The "spare to the heir" is often a difficult role to fulfil within the Royal Family.
Second-born royals are characteristically less cautious and enjoy the freedom that comes with not having to prepare to rule as monarch.
But the position is open to criticism as the privileged and sometimes troublesome younger sibling to a future sovereign attempts to carve out a life for themselves amid the scrutiny of being an HRH.
Prince Harry, the Duke of York and the late Princess Margaret were all spares to the heirs and each encountered criticism over their conduct.
Now the Duke and Duchess of Cambridge's second child will be born as next in line after an older sibling and grow up in the same position.
Unlike Prince George, this Prince or Princess will be free from the responsibility of one day having to become monarch.
Whereas George is expected to eventually become king, as well as head of the armed forces and the Church of England, and possibly head of the Commonwealth, the younger Cambridge sibling is likely to have a less restrictive future.
Prince Harry has traditionally been dubbed a party prince in contrast to his older brother William - a future king. It is Harry who has scuffled with paparazzi photographers and been pictured naked playing strip billiards in Las Vegas.
As a child, Harry was always the more mischievous of the two princes.
Royal writer Christopher Warwick compared the brothers to the Queen and her younger sister Princess Margaret.
"William and Harry are the Elizabeth and Margaret of this generation. William is the dedicated, dutiful one who will perhaps one day be king.

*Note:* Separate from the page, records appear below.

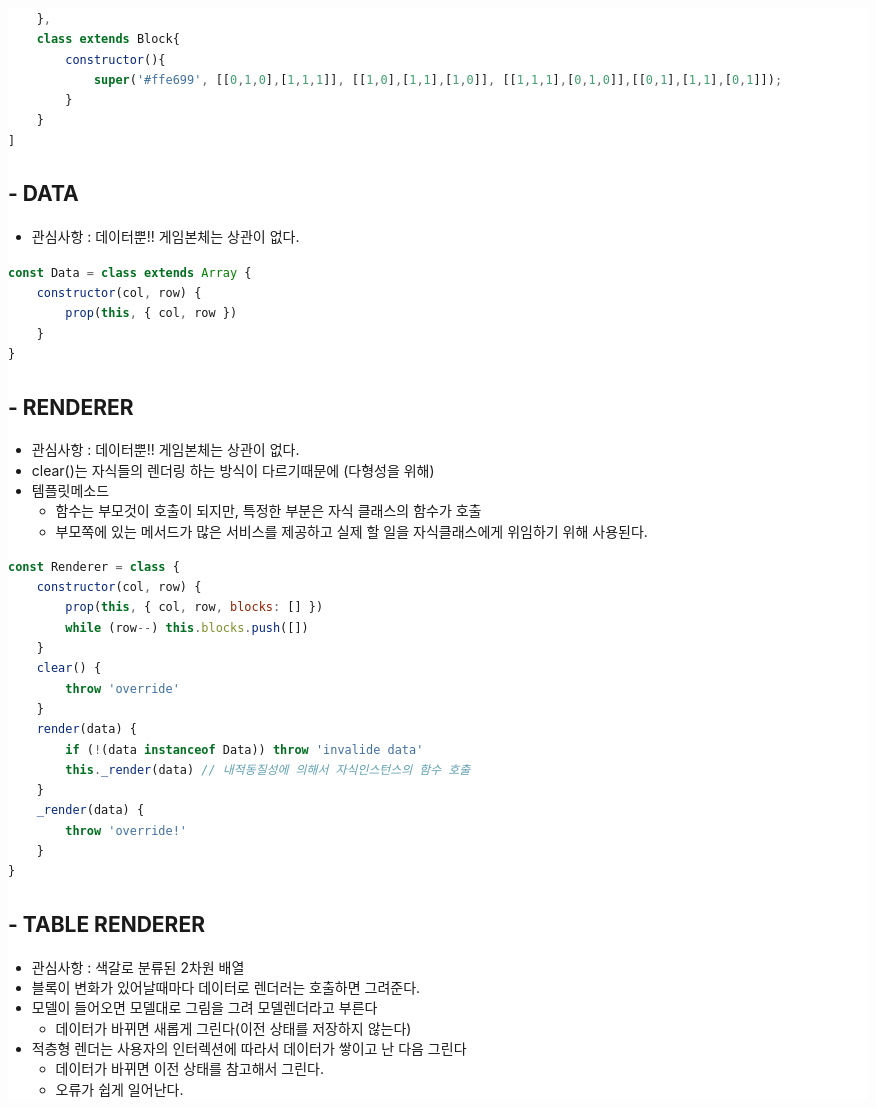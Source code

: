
 ```jsx
	},
	class extends Block{
		constructor(){
			super('#ffe699', [[0,1,0],[1,1,1]], [[1,0],[1,1],[1,0]], [[1,1,1],[0,1,0]],[[0,1],[1,1],[0,1]]);
		}
	}
]
```

## - DATA

-   관심사항 : 데이터뿐!! 게임본체는 상관이 없다.

```jsx
const Data = class extends Array {
    constructor(col, row) {
        prop(this, { col, row })
    }
}
```

## - RENDERER

-   관심사항 : 데이터뿐!! 게임본체는 상관이 없다.
-   clear()는 자식들의 렌더링 하는 방식이 다르기때문에 (다형성을 위해)
-   템플릿메소드
    -   함수는 부모것이 호출이 되지만, 특정한 부분은 자식 클래스의 함수가 호출
    -   부모쪽에 있는 메서드가 많은 서비스를 제공하고 실제 할 일을 자식클래스에게 위임하기 위해 사용된다.

```jsx
const Renderer = class {
    constructor(col, row) {
        prop(this, { col, row, blocks: [] })
        while (row--) this.blocks.push([])
    }
    clear() {
        throw 'override'
    }
    render(data) {
        if (!(data instanceof Data)) throw 'invalide data'
        this._render(data) // 내적동질성에 의해서 자식인스턴스의 함수 호출
    }
    _render(data) {
        throw 'override!'
    }
}
```

## - TABLE RENDERER

-   관심사항 : 색갈로 분류된 2차원 배열
-   블록이 변화가 있어날때마다 데이터로 렌더러는 호출하면 그려준다.
-   모델이 들어오면 모델대로 그림을 그려 모델렌더라고 부른다
    -   데이터가 바뀌면 새롭게 그린다(이전 상태를 저장하지 않는다)
-   적층형 렌더는 사용자의 인터렉션에 따라서 데이터가 쌓이고 난 다음 그린다
    -   데이터가 바뀌면 이전 상태를 참고해서 그린다.
    -   오류가 쉽게 일어난다.

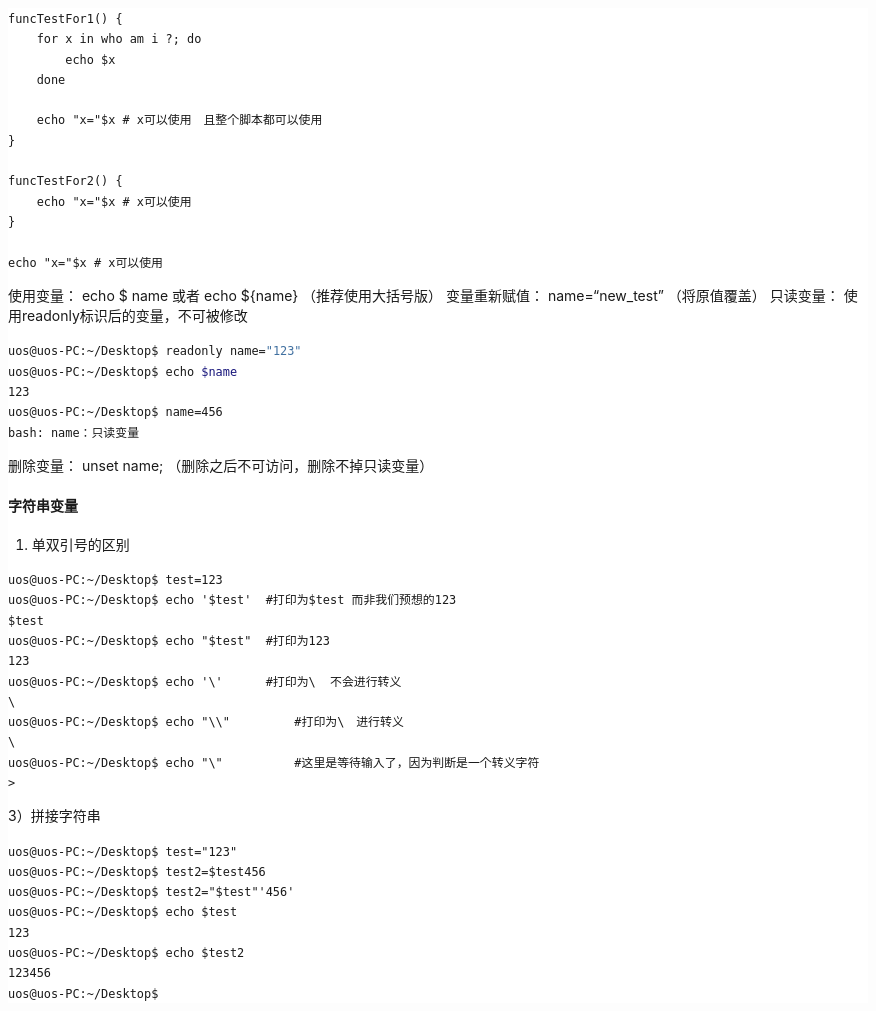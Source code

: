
 ```shell
funcTestFor1() {
    for x in who am i ?; do
        echo $x
    done

    echo "x="$x # x可以使用　且整个脚本都可以使用
}

funcTestFor2() {
    echo "x="$x # x可以使用　
}

echo "x="$x # x可以使用　
```

使用变量： echo $ name 或者 echo  ${name} （推荐使用大括号版）
变量重新赋值： name=“new_test” （将原值覆盖）
只读变量： 使用readonly标识后的变量，不可被修改

```bash
uos@uos-PC:~/Desktop$ readonly name="123"
uos@uos-PC:~/Desktop$ echo $name
123
uos@uos-PC:~/Desktop$ name=456
bash: name：只读变量
```

删除变量： unset name; （删除之后不可访问，删除不掉只读变量）

#### 字符串变量

1. 单双引号的区别

```shell
uos@uos-PC:~/Desktop$ test=123
uos@uos-PC:~/Desktop$ echo '$test'  #打印为$test 而非我们预想的123
$test
uos@uos-PC:~/Desktop$ echo "$test"  #打印为123
123
uos@uos-PC:~/Desktop$ echo '\'      #打印为\  不会进行转义
\
uos@uos-PC:~/Desktop$ echo "\\"         #打印为\　进行转义
\
uos@uos-PC:~/Desktop$ echo "\"          #这里是等待输入了，因为判断是一个转义字符
> 

```

3）拼接字符串

```shell
uos@uos-PC:~/Desktop$ test="123"
uos@uos-PC:~/Desktop$ test2=$test456
uos@uos-PC:~/Desktop$ test2="$test"'456'
uos@uos-PC:~/Desktop$ echo $test
123
uos@uos-PC:~/Desktop$ echo $test2
123456
uos@uos-PC:~/Desktop$ 
```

The other sibling, like Margaret, who didn't have these responsibilities and duties, can pursue a different type of private life," Mr Warwick said.
As a child, Princess Elizabeth was sensible and responsible, while Princess Margaret Rose was vivacious, naughty and fun.
Margaret, who died in 2002, was known for her glamorous lifestyle and turbulent love life. In the 1950s she fell in love with the divorced Group Captain Peter Townsend but renounced him after coming under political, family and church pressure.
She wed and later divorced photographer Antony Armstrong-Jones, who became Lord Snowdon, and went on to have an affair for several years in the 1970s with Roddy Llewellyn, who was 17 years younger.
The Duke of York, who until the arrival of William in 1982 had been next in line after the Prince of Wales, has also faced controversy.
He is nicknamed Air Miles Andy because of his jet-setting and frequent use of helicopters and his suitability as the UK special representative for trade and investment was criticised throughout his 10 years in the role.